Not all mental health advice is equal. If Muslim content creators knew how much potential damage they might be doing in the name of Allah when they offer mental health advice based on the ‘virtues of suffering’, I am sure they would think again. Messages that promote the idea that our suffering is a sign of God’s love for us can be harmful. It’s not that I don’t believe there isn’t a grain of truth in these messages – there is. But unfortunately, well-meaning advice can be dangerous.
Worryingly often, these influencer’s mental health messages lack the necessary nuance or context needed to empower and liberate a soul from suffering. Instead, they offer a potentially toxic and highly shaming pretext to keep a soul trapped in its cycle of misery. After all, how do you please an almighty God who seemingly wants you to feel bad, except by feeling bad? What is your incentive to speak up and ask for help if it makes you an ungrateful, impatient, ‘bad Muslim’?
If your vision of Allah isn’t entirely merciful, then humbly, I beg you not to preach. Especially not on mental health.
If you read the Qur’an and find a God who revels in your pain and delights in your suffering, then perhaps it is your own trauma betraying you in this matter. It begs serious questions: what is keeping you from accepting love? What benefit do you get from staying disconnected? Why are you so passive and submissive? And why do we feel so alarmingly free to make negative assumptions about the God-consciousness of a person who is mentally struggling?
But God is not an oppressor or a tyrant. God is Al-Wadud – Most Loving. An-Nur – The Light.
If you are in intense mental anguish, anyone who tells you that your emotional pain is essentially the very purpose of your life, is being unmerciful. And I would go so far as to say they are even being cruel. You don’t need to be a scholar or a saint to know instinctively that cruelty is ugliness, and that Allah is beautiful and loves beauty.
My Muslim friends, in case you need to hear this today: you don’t suffer your way into peace and serenity. Believe me, I tried. You love your way into it. You heal into it. You expand into it. The logic of Allah’s creation revolves around mercy, if only you are open to seeing it. It’s a simple equation: suffering plus mercy, mercy, mercy and more mercy, equals peace.
At its most basic level, I think about it this way: did Allah ask us to greet each other by wishing each other salam – peace – or by wishing each other pain? So in truth, which does Allah love more for us?
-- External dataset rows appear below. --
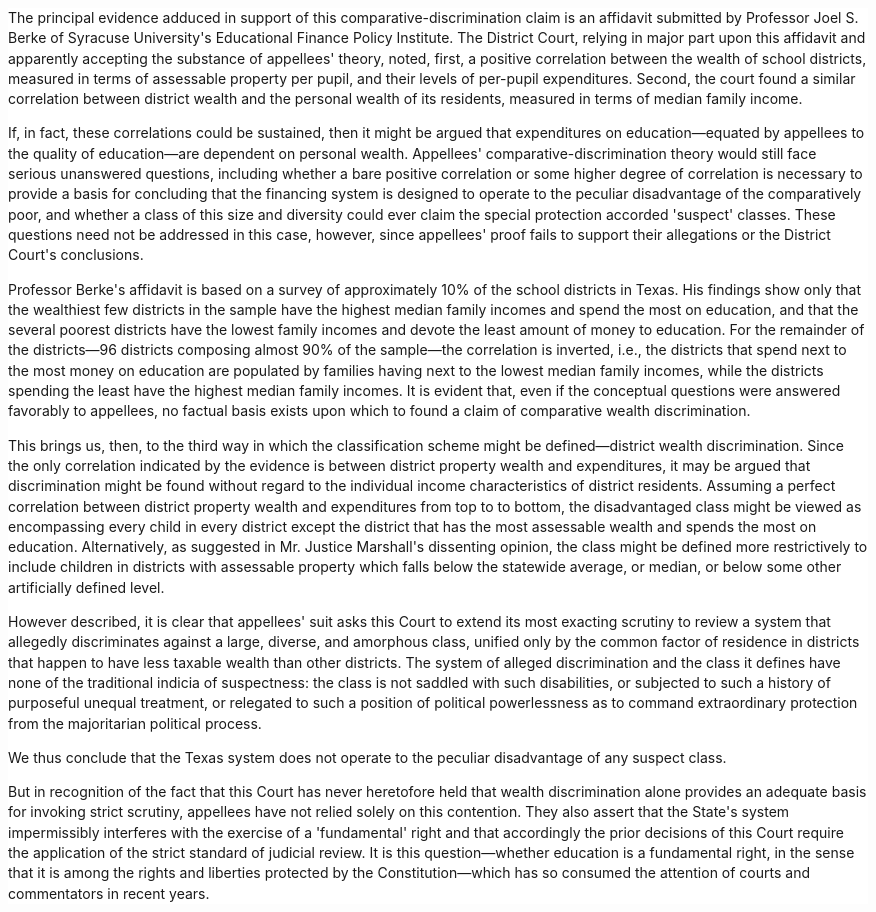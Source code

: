 The principal evidence adduced in support of this comparative-discrimination claim is an affidavit submitted by Professor Joel S. Berke of Syracuse University's Educational Finance Policy Institute. The District Court, relying in major part upon this affidavit and apparently accepting the substance of appellees' theory, noted, first, a positive correlation between the wealth of school districts, measured in terms of assessable property per pupil, and their levels of per-pupil expenditures. Second, the court found a similar correlation between district wealth and the personal wealth of its residents, measured in terms of median family income. 

If, in fact, these correlations could be sustained, then it might be argued that expenditures on education—equated by appellees to the quality of education—are dependent on personal wealth. Appellees' comparative-discrimination theory would still face serious unanswered questions, including whether a bare positive correlation or some higher degree of correlation is necessary to provide a basis for concluding that the financing system is designed to operate to the peculiar disadvantage of the comparatively poor, and whether a class of this size and diversity could ever claim the special protection accorded 'suspect' classes. These questions need not be addressed in this case, however, since appellees' proof fails to support their allegations or the District Court's conclusions.

Professor Berke's affidavit is based on a survey of approximately 10% of the school districts in Texas. His findings show only that the wealthiest few districts in the sample have the highest median family incomes and spend the most on education, and that the several poorest districts have the lowest family incomes and devote the least amount of money to education. For the remainder of the districts—96 districts composing almost 90% of the sample—the correlation is inverted, i.e., the districts that spend next to the most money on education are populated by families having next to the lowest median family incomes, while the districts spending the least have the highest median family incomes. It is evident that, even if the conceptual questions were answered favorably to appellees, no factual basis exists upon which to found a claim of comparative wealth discrimination.

This brings us, then, to the third way in which the classification scheme might be defined—district wealth discrimination. Since the only correlation indicated by the evidence is between district property wealth and expenditures, it may be argued that discrimination might be found without regard to the individual income characteristics of district residents. Assuming a perfect correlation between district property wealth and expenditures from top to to bottom, the disadvantaged class might be viewed as encompassing every child in every district except the district that has the most assessable wealth and spends the most on education.  Alternatively, as suggested in Mr. Justice Marshall's dissenting opinion, the class might be defined more restrictively to include children in districts with assessable property which falls below the statewide average, or median, or below some other artificially defined level.

However described, it is clear that appellees' suit asks this Court to extend its most exacting scrutiny to review a system that allegedly discriminates against a large, diverse, and amorphous class, unified only by the common factor of residence in districts that happen to have less taxable wealth than other districts.  The system of alleged discrimination and the class it defines have none of the traditional indicia of suspectness: the class is not saddled with such disabilities, or subjected to such a history of purposeful unequal treatment, or relegated to such a position of political powerlessness as to command extraordinary protection from the majoritarian political process.

We thus conclude that the Texas system does not operate to the peculiar disadvantage of any suspect class.

But in recognition of the fact that this Court has never heretofore held that wealth discrimination alone provides an adequate basis for invoking strict scrutiny, appellees have not relied solely on this contention.  They also assert that the State's system impermissibly interferes with the exercise of a 'fundamental' right and that accordingly the prior decisions of this Court require the application of the strict standard of judicial review. It is this question—whether education is a fundamental right, in the sense that it is among the rights and liberties protected by the Constitution—which has so consumed the attention of courts and commentators in recent years.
If you do your research, you’ll know how disproportionately high rates of mental illness are in the Muslim community in the UK, and beyond. Let’s not ignore the sad fact that suicide rates in our community are devastatingly high too. Think about how often we tell people Islam means ‘peace’. And now think about all the times you’ve been told, in some way or another, that faith means suffering – the very opposite. Something, somewhere, isn’t quite adding up.
Yes, of course suffering serves a huge purpose – it is an undeniable fact of earthly life. Yes, it is often a companion to the gift of enlightenment – we learn and grow from it. Of course, we are not left to say we believe and not be tested. Absolutely, there is almost no great spiritual leader or prophet who ever lived that did not endure a great deal of suffering. So isn’t the answer staring us all in the face?
Suffering (mental, emotional, spiritual or physical), is like a ringing bell, alerting us to the fact that there are certain things out of alignment with God’s mercy which need to be brought back – mind, body, soul, situation – from darkness into light. Suffering is a call to action, a rallying cry to step up, band together, figure things out, chat, discuss, share, strive and do everything in our power to end a bad situation, so that peace and goodness may flourish.
Dear Muslim spiritual/mental health preachers: if you are unable to see that there are many complexities and layers to our different experiences of mental illness and emotional suffering… and that there are many subtle nuances in Allah’s various messages about the role of suffering… and if you are not speaking from a trauma-informed, healed/healing, empowered place of self-love and empathy… with a strong grounding in Islamic ethics, etiquette and humility… and even then, if you haven’t thought deeply to find exactly the right words for the specific context of your audience… then, before you tell someone how much God loves their patient suffering, please, in loving humility, think again. Your good intentions could be killing someone’s hope. And snuffing out their love of Allah.
Just in case you need another reminder today: your purpose is not pain. Your purpose is to grow into the absolute best version of yourself, and shine, reflecting the majestic beauty of Allah’s Light like a polished mirror.
I’m convinced that, although your journey to finding your inner-peace might be rocky, and you may struggle with your mental health along the way, inshallah, you will get there. Because Allah loves for you goodness and ease, not because Allah desires for you pain.
May Allah forgive us, and accept from us our best intentions, ameen.